Ajib menerangkan, pertumbuhan ekonomi ini mengalami tekanan karena masing-masing faktor pertumbuhan ekonomi mengalami konstraksi. Pertama, daya beli masyarakat yang mengalami penurunan. Gelombang Pemutusan Hubungan Kerja (PHK) yang terus terjadi sejak awal tahun menjadi indikator yang perlu diwaspadai agar tidak berkelanjutan. Asosiasi Pengusaha Indonesia (Apindo) mencatat lebih dari 40 ribu tenaga kerja mengalami PHK sejak awal tahun.

Kedua, belanja pemerintah yang mengalami tekanan. Penerimaan pajak jauh dari target, hanya mencapai 14,7% sampai Bulan Maret 2025 dari target ideal 20%. Bahkan, pola Danantara yang menjadi pengelola dividen BUMN, menjadi penggerus sektor Penerimaan Negara Bukan Pajak (PNBP). Ketiga, sisi investasi yang cenderung masih wait and see karena kondisi ekonomi domestik dan global yang masih fluktuatif. Keempat, sektor ekspor-impor sangat terpengaruh oleh kebijakan tarif Trump.

"Untuk mendorong pertumbuhan ekonomi yang lebih eskalatif, Pemerintah Indonesia harus mendorong low cost economy. Kebijakan-kebijakan yang didorong bisa menduplikasi yang dilakukan oleh Pemerintah China dalam mendorong ekonomi domestik dan industri manufakturnya mempunyai daya saing yang tinggi," ujarnya.

Setidaknya, ada 4 (empat) hal yang bisa didorong oleh pemerintah. Keempat tersebut, menurut Ajib, adalah penyediaan energi yang murah; mendorong infrastruktur dan logistik yang efisien; clustering ekonomi dan ekosistem bisnis; serta mendorong produktivitas tenaga kerja. Keempat program tersebut di luar program jangka pendek dan konvensional optimalisasi government spending (belanja pemerintah).

Untuk mendorong program-program tersebut, Apindo mengusulkan pembentukan Indonesia Incorporated yang menekankan pentingnya sinergi antar pemerintah dan dunia usaha untuk memastikan keberlanjutan dan profitabilitas perusahaan.

"Dunia usaha diharapkan tidak hanya sebagai pelaku ekonomi, tetapi juga sebagai mitra strategis dalam memberikan solusi atas permasalahan bangsa, terlibat aktif dalam deregulasi, revitalisasi industri padat karya, dan mendesain kebijakan-kebijakan yang pro dengan pertumbuhan ekonomi dan pemerataan," tegasnya.
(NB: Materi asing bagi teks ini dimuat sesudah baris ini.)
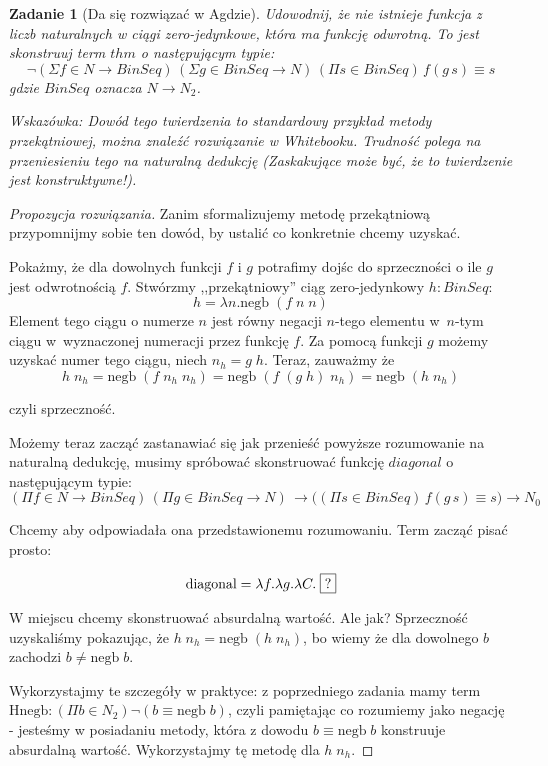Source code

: \documentclass[11pt, a4paper]{article}
\newtheorem{zadanie}{Zadanie}
\begin{document}
\begin{zadanie}[Da się rozwiązać w Agdzie]
 Udowodnij, że nie istnieje funkcja z liczb naturalnych w ciągi zero-jedynkowe, która ma funkcję odwrotną.
To jest skonstruuj
 term $thm$ o następującym typie:
\[
 \neg (\Sigma f \in N \to BinSeq)\, (\Sigma g \in BinSeq \to N)\,
(\Pi s \in BinSeq)\,f (g\, s) \equiv s 
\]
gdzie $BinSeq$ oznacza $N \to N_2$.

Wskazówka: Dowód tego twierdzenia to standardowy przykład metody przekątniowej, można znaleźć rozwiązanie w Whitebooku.
Trudność polega na przeniesieniu tego na naturalną dedukcję (Zaskakujące może być, że to twierdzenie jest konstruktywne!).

\end{zadanie}

\begin{proof}[Propozycja rozwiązania]
Zanim sformalizujemy metodę przekątniową przypomnijmy sobie ten dowód, by ustalić co konkretnie chcemy uzyskać.

Pokażmy, że dla dowolnych funkcji $f$ i $g$ potrafimy dojśc do sprzeczności o ile $g$ jest odwrotnością $f$.
Stwórzmy ,,przekątniowy'' ciąg zero-jedynkowy $h : BinSeq$:
\[
 h = \lambda n. \mbox{negb}\;(f\;n\;n)
\]
Element tego ciągu o numerze $n$ jest równy negacji $n$-tego elementu w~$n$-tym ciągu w~wyznaczonej numeracji
przez funkcję $f$. Za pomocą funkcji $g$ możemy uzyskać numer tego ciągu, niech $n_h = g\;h$. Teraz, zauważmy że
\[
h\;n_h = \mbox{negb}\;(f\;n_h\;n_h) = \mbox{negb}\;(f\;(g\;h)\;n_h) = \mbox{negb}\;(h \;n_h)
\]

czyli sprzeczność.


Możemy teraz zacząć zastanawiać się jak przenieść powyższe rozumowanie na naturalną dedukcję, musimy
spróbować skonstruować
funkcję $diagonal$ o następującym typie:
{
\small
\[
 (\Pi f \in N \to BinSeq)\, (\Pi g \in BinSeq \to N)\,
\to
\big(
(\Pi s \in BinSeq)\,f (g\, s) \equiv s 
\big)
\to N_0
\]
}

Chcemy aby odpowiadała ona przedstawionemu rozumowaniu. Term zacząć pisać prosto:

\[
  \mbox{diagonal} = \lambda f.\lambda g. \lambda C.\; \framebox{?}
\]

W miejscu  chcemy skonstruować absurdalną wartość. Ale jak? Sprzeczność uzyskaliśmy
pokazując, że $h\;n_h = \mbox{negb}\; (h\;n_h)$, bo wiemy że dla dowolnego $b$ zachodzi $b \not= \mbox{negb}\;b$.

Wykorzystajmy te szczegóły w praktyce: z poprzedniego zadania mamy term
$\mbox{Hnegb} : (\Pi b \in N_2) \neg (b \equiv \mbox{negb}\;b)$, czyli pamiętając co rozumiemy
jako negację - jesteśmy w posiadaniu metody, która z dowodu $b \equiv \mbox{negb}\;b$ konstruuje
absurdalną wartość. Wykorzystajmy tę metodę dla $h\;n_h$.


\end{proof}
\end{document}
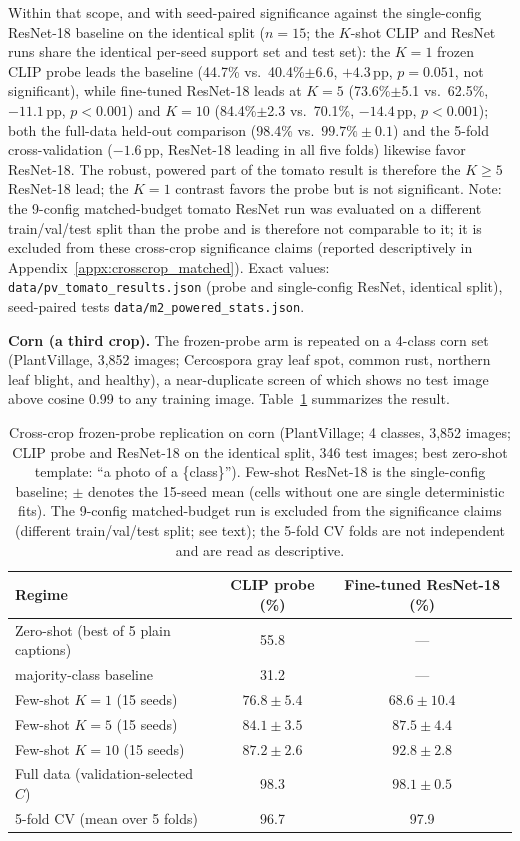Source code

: \documentclass[10pt,a4paper]{article}
\begin{document}
Within that scope, and with seed-paired significance against the single-config ResNet-18 baseline on the identical split ($n{=}15$; the $K$-shot CLIP and ResNet runs share the identical per-seed support set and test set): the $K{=}1$ frozen CLIP probe leads the baseline (44.7\% vs.\ 40.4\%$\pm$6.6, $+4.3$\,pp, $p{=}0.051$, not significant), while fine-tuned ResNet-18 leads at $K{=}5$ (73.6\%$\pm$5.1 vs.\ 62.5\%, $-11.1$\,pp, $p{<}0.001$) and $K{=}10$ (84.4\%$\pm$2.3 vs.\ 70.1\%, $-14.4$\,pp, $p{<}0.001$); both the full-data held-out comparison (98.4\% vs.\ $99.7\%\pm0.1$) and the 5-fold cross-validation ($-1.6$\,pp, ResNet-18 leading in all five folds) likewise favor ResNet-18. The robust, powered part of the tomato result is therefore the $K{\geq}5$ ResNet-18 lead; the $K{=}1$ contrast favors the probe but is not significant. Note: the 9-config matched-budget tomato ResNet run was evaluated on a different train/val/test split than the probe and is therefore not comparable to it; it is excluded from these cross-crop significance claims (reported descriptively in Appendix~\ref{appx:crosscrop_matched}). Exact values: \texttt{data/pv\_tomato\_results.json} (probe and single-config ResNet, identical split), seed-paired tests \texttt{data/m2\_powered\_stats.json}.

\textbf{Corn (a third crop).} The frozen-probe arm is repeated on a 4-class corn set (PlantVillage, 3{,}852 images; Cercospora gray leaf spot, common rust, northern leaf blight, and healthy), a near-duplicate screen of which shows no test image above cosine 0.99 to any training image. Table~\ref{tab:corn} summarizes the result.

\begin{table}[!ht]
\centering
\caption{Cross-crop frozen-probe replication on corn (PlantVillage; 4 classes, 3{,}852 images; CLIP probe and ResNet-18 on the identical split, 346 test images; best zero-shot template: ``a photo of a \{class\}''). Few-shot ResNet-18 is the single-config baseline; $\pm$ denotes the 15-seed mean (cells without one are single deterministic fits). The 9-config matched-budget run is excluded from the significance claims (different train/val/test split; see text); the 5-fold CV folds are not independent and are read as descriptive.}
\label{tab:corn}
\begin{tabular}{lcc}
\toprule
\textbf{Regime} & \textbf{CLIP probe (\%)} & \textbf{Fine-tuned ResNet-18 (\%)} \\
\midrule
Zero-shot (best of 5 plain captions) & 55.8 & --- \\
\quad majority-class baseline       & 31.2 & --- \\
Few-shot $K{=}1$  (15 seeds) & $76.8\pm5.4$ & $68.6\pm10.4$ \\
Few-shot $K{=}5$  (15 seeds) & $84.1\pm3.5$ & $87.5\pm4.4$ \\
Few-shot $K{=}10$ (15 seeds) & $87.2\pm2.6$ & $92.8\pm2.8$ \\
Full data (validation-selected $C$) & 98.3 & $98.1\pm0.5$ \\
5-fold CV (mean over 5 folds) & 96.7 & 97.9 \\
\bottomrule
\end{tabular}
\end{table}
\end{document}
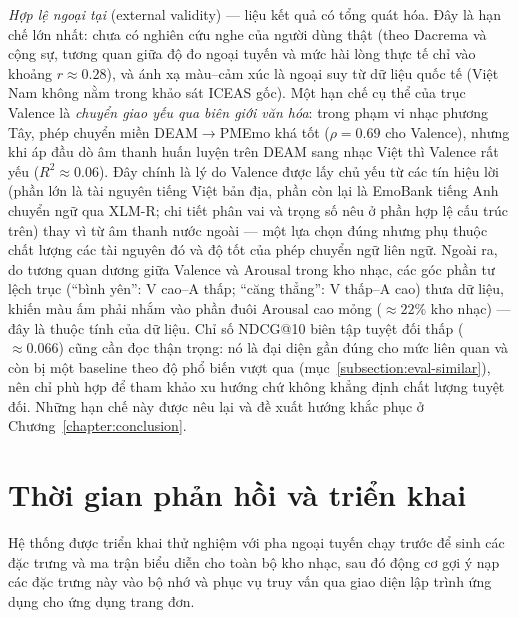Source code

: \documentclass[../DoAn.tex]{subfiles}
\begin{document}
\textit{Hợp lệ ngoại tại} (external validity) --- liệu kết quả có tổng quát hóa. Đây là hạn chế lớn nhất: chưa có nghiên cứu nghe của người dùng thật (theo Dacrema và cộng sự, tương quan giữa độ đo ngoại tuyến và mức hài lòng thực tế chỉ vào khoảng $r \approx 0.28$), và ánh xạ màu--cảm xúc là ngoại suy từ dữ liệu quốc tế (Việt Nam không nằm trong khảo sát ICEAS gốc). Một hạn chế cụ thể của trục Valence là \textit{chuyển giao yếu qua biên giới văn hóa}: trong phạm vi nhạc phương Tây, phép chuyển miền DEAM$\to$PMEmo khá tốt ($\rho = 0.69$ cho Valence), nhưng khi áp đầu dò âm thanh huấn luyện trên DEAM sang nhạc Việt thì Valence rất yếu ($R^2 \approx 0.06$). Đây chính là lý do Valence được lấy chủ yếu từ các tín hiệu lời (phần lớn là tài nguyên tiếng Việt bản địa, phần còn lại là EmoBank tiếng Anh chuyển ngữ qua XLM-R; chi tiết phân vai và trọng số nêu ở phần hợp lệ cấu trúc trên) thay vì từ âm thanh nước ngoài --- một lựa chọn đúng nhưng phụ thuộc chất lượng các tài nguyên đó và độ tốt của phép chuyển ngữ liên ngữ. Ngoài ra, do tương quan dương giữa Valence và Arousal trong kho nhạc, các góc phần tư lệch trục (``bình yên'': V cao--A thấp; ``căng thẳng'': V thấp--A cao) thưa dữ liệu, khiến màu ấm phải nhắm vào phần đuôi Arousal cao mỏng ($\approx 22\%$ kho nhạc) --- đây là thuộc tính của dữ liệu. Chỉ số NDCG@10 biên tập tuyệt đối thấp ($\approx 0.066$) cũng cần đọc thận trọng: nó là đại diện gần đúng cho mức liên quan và còn bị một baseline theo độ phổ biến vượt qua (mục~\ref{subsection:eval-similar}), nên chỉ phù hợp để tham khảo xu hướng chứ không khẳng định chất lượng tuyệt đối. Những hạn chế này được nêu lại và đề xuất hướng khắc phục ở Chương~\ref{chapter:conclusion}.

\section{Thời gian phản hồi và triển khai}
\label{section:deploy}
Hệ thống được triển khai thử nghiệm với pha ngoại tuyến chạy trước để sinh các đặc trưng và ma trận biểu diễn cho toàn bộ kho nhạc, sau đó động cơ gợi ý nạp các đặc trưng này vào bộ nhớ và phục vụ truy vấn qua giao diện lập trình ứng dụng cho ứng dụng trang đơn.
\end{document}
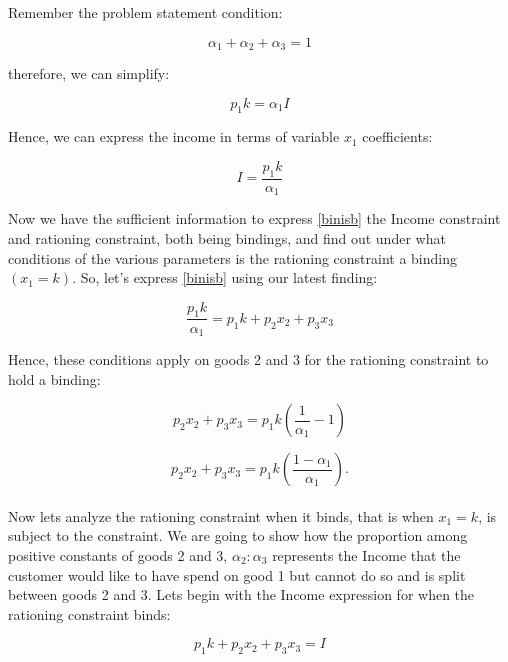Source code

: \documentclass{article}
\begin{document}
Remember the problem statement condition:

\begin{equation}
  \alpha_1 + \alpha_2 + \alpha_3 = 1
\end{equation}

therefore, we can simplify:

\begin{equation}
   p_1k= \alpha_1 I
\end{equation}

Hence, we can express the income in terms of variable $x_1$ coefficients:

\begin{equation}
  I = \frac{p_1 k}{\alpha_1}
\end{equation}

Now we have the sufficient information to express \ref{binisb} the Income constraint and rationing constraint, both being bindings, and find out under what conditions of the various parameters is the rationing constraint a binding $(x_1 = k)$. So, let's express \ref{binisb} using our latest finding:

\begin{equation}
  \frac{p_1 k}{\alpha_1} = p_1 k + p_2 x_2 + p_3 x_3
\end{equation}

Hence, these conditions apply on goods 2 and 3 for the rationing constraint to hold a binding:

\begin{equation}
  p_2 x_2 + p_3 x_3 = p_1 k \left( \frac{1}{\alpha_1} - 1\right)
\end{equation}

\begin{equation}
  p_2 x_2 + p_3 x_3 = p_1 k \left( \frac{1 - \alpha_1}{\alpha_1} \right).
\end{equation}

\paragraph{}
Now lets analyze the rationing constraint when it binds, that is when $x_1 = k$, is subject to the constraint. We are going to show how the proportion among positive constants of goods 2 and 3, $\alpha_2 : \alpha_3$ represents the Income that the customer would like to have spend on good 1 but cannot do so and is split between goods 2 and 3. Lets begin with the Income expression for when the rationing constraint binds:

\begin{equation}\label{binprop}
   p_1k + p_2x_2 + p_3x_3 = I
\end{equation}
\end{document}
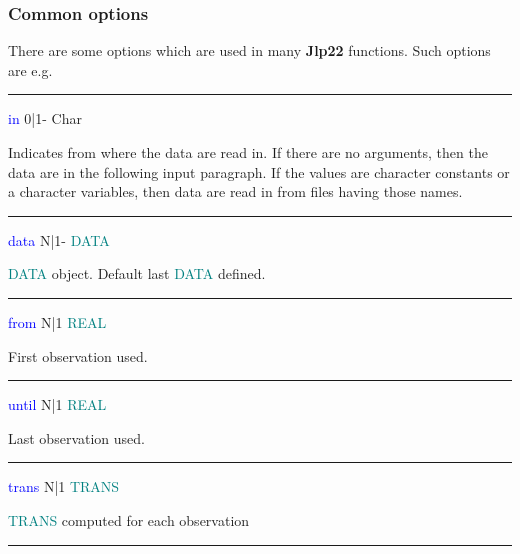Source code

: {\subsubsection{Common options} 
\label{comoptions} 
There are some options which are used in many \textbf{Jlp22} functions. Such options are e.g. 
\vspace{0.3cm} 
\hrule 
\vspace{0.3cm} 
\noindent \textcolor{blue}{in} \tabto{3cm} 0|1- \tabto{5cm}  Char \tabto{7cm} 
\begin{changemargin}{3cm}{0cm} 
\noindent Indicates from where the data are read in. If there are no arguments, 
then the data are in the following input paragraph. If the values are 
character constants or a character variables, then data are read in from 
files having those names. 
\end{changemargin} 
\vspace{0.3cm} 
\hrule 
\vspace{0.3cm} 
\noindent \textcolor{blue}{data}  \tabto{3cm}  N|1-  \tabto{5cm}   \textcolor{teal}{DATA}  \tabto{7cm} 
\begin{changemargin}{3cm}{0cm} 
\noindent 	\textcolor{teal}{DATA} object. Default last \textcolor{teal}{DATA} defined. 
\end{changemargin} 
\vspace{0.3cm} 
\hrule 
\vspace{0.3cm} 
\noindent \textcolor{blue}{from} \tabto{3cm} N|1 \tabto{5cm}  \textcolor{teal}{REAL} \tabto{7cm} 
\begin{changemargin}{3cm}{0cm} 
\noindent  First observation used. 
\end{changemargin} 
\vspace{0.3cm} 
\hrule 
\vspace{0.3cm} 
\noindent \textcolor{blue}{until} \tabto{3cm} N|1 \tabto{5cm}  \textcolor{teal}{REAL} \tabto{7cm} 
\begin{changemargin}{3cm}{0cm} 
\noindent  Last observation used. 
\end{changemargin} 
\vspace{0.3cm} 
\hrule 
\vspace{0.3cm} 
\noindent \textcolor{blue}{trans} \tabto{3cm} N|1 \tabto{5cm}  \textcolor{teal}{TRANS} \tabto{7cm} 
\begin{changemargin}{3cm}{0cm} 
\noindent  \textcolor{teal}{TRANS} computed for each observation 
\end{changemargin} 
\vspace{0.3cm} 
\hrule 
\vspace{0.3cm} 
}
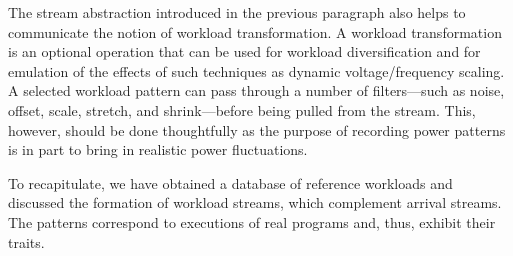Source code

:The stream abstraction introduced in the previous paragraph also helps to
communicate the notion of workload transformation. A workload transformation is
an optional operation that can be used for workload diversification and for
emulation of the effects of such techniques as dynamic voltage/frequency
scaling. A selected workload pattern can pass through a number of filters---such
as noise, offset, scale, stretch, and shrink---before being pulled from the
stream. This, however, should be done thoughtfully as the purpose of recording
power patterns is in part to bring in realistic power fluctuations.

To recapitulate, we have obtained a database of reference workloads and
discussed the formation of workload streams, which complement arrival streams.
The patterns correspond to executions of real programs and, thus, exhibit their
traits.
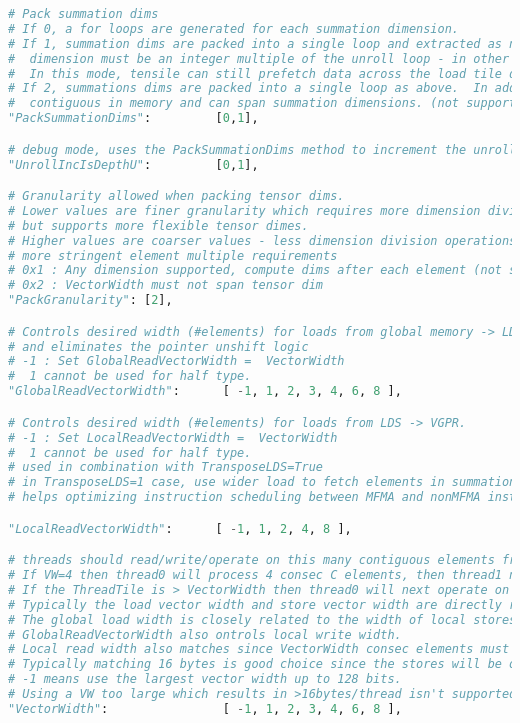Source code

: \documentclass[]{article}
\begin{document}
\begin{lstlisting}[language=python,breaklines=true]
# Pack summation dims
# If 0, a for loops are generated for each summation dimension.
# If 1, summation dims are packed into a single loop and extracted as needed using mod/shift.  The innermost summation
#  dimension must be an integer multiple of the unroll loop - in other words the load tile is contiguous in memory.
#  In this mode, tensile can still prefetch data across the load tile dimension.
# If 2, summations dims are packed into a single loop as above.  In addition, the load tile does not need to be
#  contiguous in memory and can span summation dimensions. (not supported yet)
"PackSummationDims":         [0,1],

# debug mode, uses the PackSummationDims method to increment the unroll loop counter
"UnrollIncIsDepthU":         [0,1],

# Granularity allowed when packing tensor dims.
# Lower values are finer granularity which requires more dimension division operations on store path
# but supports more flexible tensor dimes.
# Higher values are coarser values - less dimension division operations but tensor dims must meet
# more stringent element multiple requirements
# 0x1 : Any dimension supported, compute dims after each element (not supported yet)
# 0x2 : VectorWidth must not span tensor dim
"PackGranularity": [2],

# Controls desired width (#elements) for loads from global memory -> LDS.
# and eliminates the pointer unshift logic
# -1 : Set GlobalReadVectorWidth =  VectorWidth
#  1 cannot be used for half type.
"GlobalReadVectorWidth":      [ -1, 1, 2, 3, 4, 6, 8 ],

# Controls desired width (#elements) for loads from LDS -> VGPR.
# -1 : Set LocalReadVectorWidth =  VectorWidth
#  1 cannot be used for half type.
# used in combination with TransposeLDS=True
# in TransposeLDS=1 case, use wider load to fetch elements in summation dimension from LDS
# helps optimizing instruction scheduling between MFMA and nonMFMA instructions

"LocalReadVectorWidth":      [ -1, 1, 2, 4, 8 ],

# threads should read/write/operate on this many contiguous elements from the C matrix.
# If VW=4 then thread0 will process 4 consec C elements, then thread1 next 4, etc.
# If the ThreadTile is > VectorWidth then thread0 will next operate on the 4 elements in C at (4*NumThreads)
# Typically the load vector width and store vector width are directly related to the VW.
# The global load width is closely related to the width of local stores so
# GlobalReadVectorWidth also ontrols local write width.
# Local read width also matches since VectorWidth consec elements must be read
# Typically matching 16 bytes is good choice since the stores will be optimally coalesced with 16 bytes/WI.
# -1 means use the largest vector width up to 128 bits.
# Using a VW too large which results in >16bytes/thread isn't supported
"VectorWidth":                [ -1, 1, 2, 3, 4, 6, 8 ],


\end{lstlisting}
\end{document}
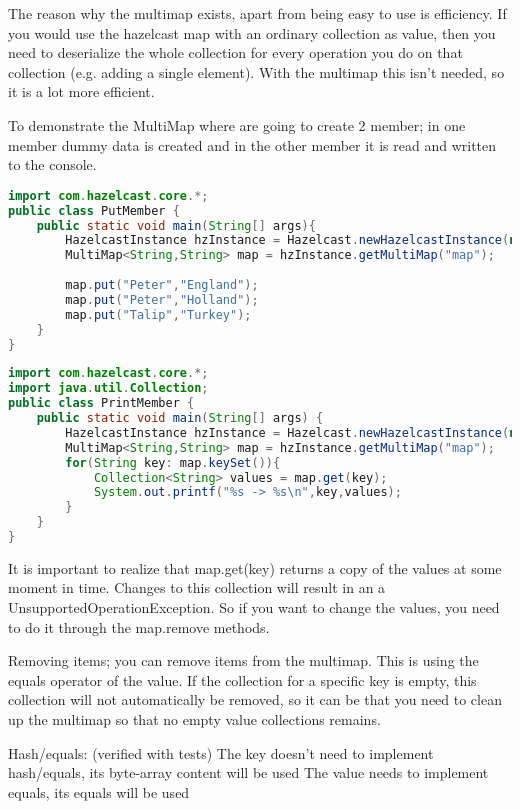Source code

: The reason why the multimap exists, apart from being easy to use is efficiency. If you would use the hazelcast map with an ordinary collection as value, then you need to deserialize the whole collection for every operation you do on that collection (e.g. adding a single element). With the multimap this isn't needed, so it is a lot more efficient.

To demonstrate the MultiMap where are going to create 2 member; in one member dummy data is created and in the other member it is read and written to the console.
\begin{lstlisting}[language=java]
import com.hazelcast.core.*;
public class PutMember {
    public static void main(String[] args){
        HazelcastInstance hzInstance = Hazelcast.newHazelcastInstance(null);
        MultiMap<String,String> map = hzInstance.getMultiMap("map");
        
        map.put("Peter","England");
        map.put("Peter","Holland");
        map.put("Talip","Turkey");
    }
}
\end{lstlisting}

\begin{lstlisting}[language=java]
import com.hazelcast.core.*;
import java.util.Collection;
public class PrintMember {
    public static void main(String[] args) {
        HazelcastInstance hzInstance = Hazelcast.newHazelcastInstance(null);
        MultiMap<String,String> map = hzInstance.getMultiMap("map");
        for(String key: map.keySet()){
            Collection<String> values = map.get(key);
            System.out.printf("%s -> %s\n",key,values);
        }
    }
}
\end{lstlisting}

It is important to realize that map.get(key) returns a copy of the values at some moment in time. Changes to this collection will result in an a UnsupportedOperationException. So if you want to change the values, you need to do it through the map.remove methods.

Removing items; you can remove items from the multimap. This is using the equals operator of the value. If the collection for a specific key is empty, this collection will not automatically be removed, so it can be that you need to clean up the multimap so that no empty value collections remains.

Hash/equals: (verified with tests)
The key doesn't need to implement hash/equals, its byte-array content will be used
The value needs to implement equals, its equals will be used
Jika pemerintah fokus dengan program jangka pendek sekaligus jangka panjang, Ajib menilai bahwa pertumbuhan ekonomi yang terkonstraksi pada kuartal I 2025 bisa menjadi fondasi untuk pertumbuhan ekonomi selanjutnya yang lebih baik.

"Harus ada terobosan signifikan dari pemerintah agar pertumbuhan ekonomi agregat tahun 2025 lebih eskalatif dan mencapai angka psikologis minimal 5% pada akhir tahun," pungkasnya.